| EXERCISE PROMPT |
What you return must be every line below that includes the word "about".

Stored data entries

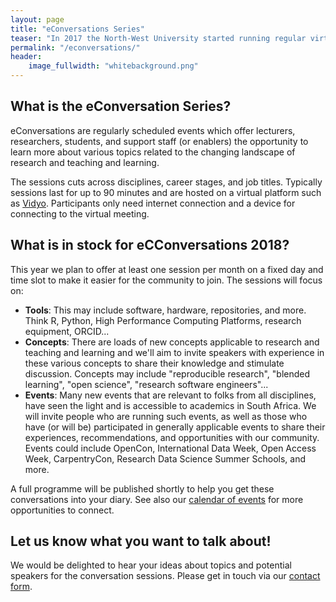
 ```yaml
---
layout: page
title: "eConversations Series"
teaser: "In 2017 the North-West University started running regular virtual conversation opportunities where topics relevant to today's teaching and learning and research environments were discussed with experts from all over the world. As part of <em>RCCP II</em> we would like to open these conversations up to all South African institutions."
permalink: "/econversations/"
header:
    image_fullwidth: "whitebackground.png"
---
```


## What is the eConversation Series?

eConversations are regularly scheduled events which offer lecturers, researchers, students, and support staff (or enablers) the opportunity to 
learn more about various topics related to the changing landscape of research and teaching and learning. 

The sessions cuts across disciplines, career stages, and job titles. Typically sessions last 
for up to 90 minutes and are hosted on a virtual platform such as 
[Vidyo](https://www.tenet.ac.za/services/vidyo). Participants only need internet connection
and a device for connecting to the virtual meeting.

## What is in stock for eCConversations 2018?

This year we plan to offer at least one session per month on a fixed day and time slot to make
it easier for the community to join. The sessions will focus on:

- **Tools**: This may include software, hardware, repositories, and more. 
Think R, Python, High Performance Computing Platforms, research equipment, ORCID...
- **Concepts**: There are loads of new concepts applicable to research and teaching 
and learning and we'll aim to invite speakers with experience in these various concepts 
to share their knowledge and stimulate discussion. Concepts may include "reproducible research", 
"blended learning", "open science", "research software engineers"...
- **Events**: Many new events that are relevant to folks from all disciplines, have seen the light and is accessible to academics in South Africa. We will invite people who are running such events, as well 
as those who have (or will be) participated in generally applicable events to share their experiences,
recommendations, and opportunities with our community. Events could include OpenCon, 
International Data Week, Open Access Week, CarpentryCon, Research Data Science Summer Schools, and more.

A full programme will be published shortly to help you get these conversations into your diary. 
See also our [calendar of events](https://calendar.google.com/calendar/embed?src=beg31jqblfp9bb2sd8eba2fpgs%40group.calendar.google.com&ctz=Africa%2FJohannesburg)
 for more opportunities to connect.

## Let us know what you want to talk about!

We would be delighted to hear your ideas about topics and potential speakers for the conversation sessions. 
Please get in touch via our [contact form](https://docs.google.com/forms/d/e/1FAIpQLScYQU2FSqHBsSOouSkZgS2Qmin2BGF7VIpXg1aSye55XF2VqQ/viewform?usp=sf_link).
==
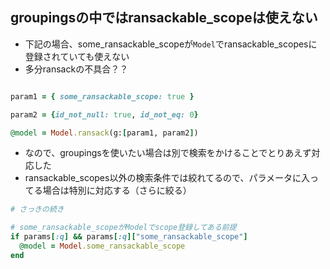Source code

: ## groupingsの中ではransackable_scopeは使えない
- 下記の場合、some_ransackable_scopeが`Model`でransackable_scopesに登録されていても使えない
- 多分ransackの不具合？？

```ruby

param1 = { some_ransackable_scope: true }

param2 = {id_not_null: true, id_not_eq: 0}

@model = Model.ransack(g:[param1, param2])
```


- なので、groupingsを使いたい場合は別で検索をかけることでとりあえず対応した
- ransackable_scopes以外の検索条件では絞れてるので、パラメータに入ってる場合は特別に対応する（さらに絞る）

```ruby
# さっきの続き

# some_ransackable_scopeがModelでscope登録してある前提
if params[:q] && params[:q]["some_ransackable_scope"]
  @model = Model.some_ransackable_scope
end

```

| RESULT OF THE EXERCISE |
learn more about various topics related to the changing landscape of research and teaching and learning. 
## Let us know what you want to talk about!
We would be delighted to hear your ideas about topics and potential speakers for the conversation sessions. 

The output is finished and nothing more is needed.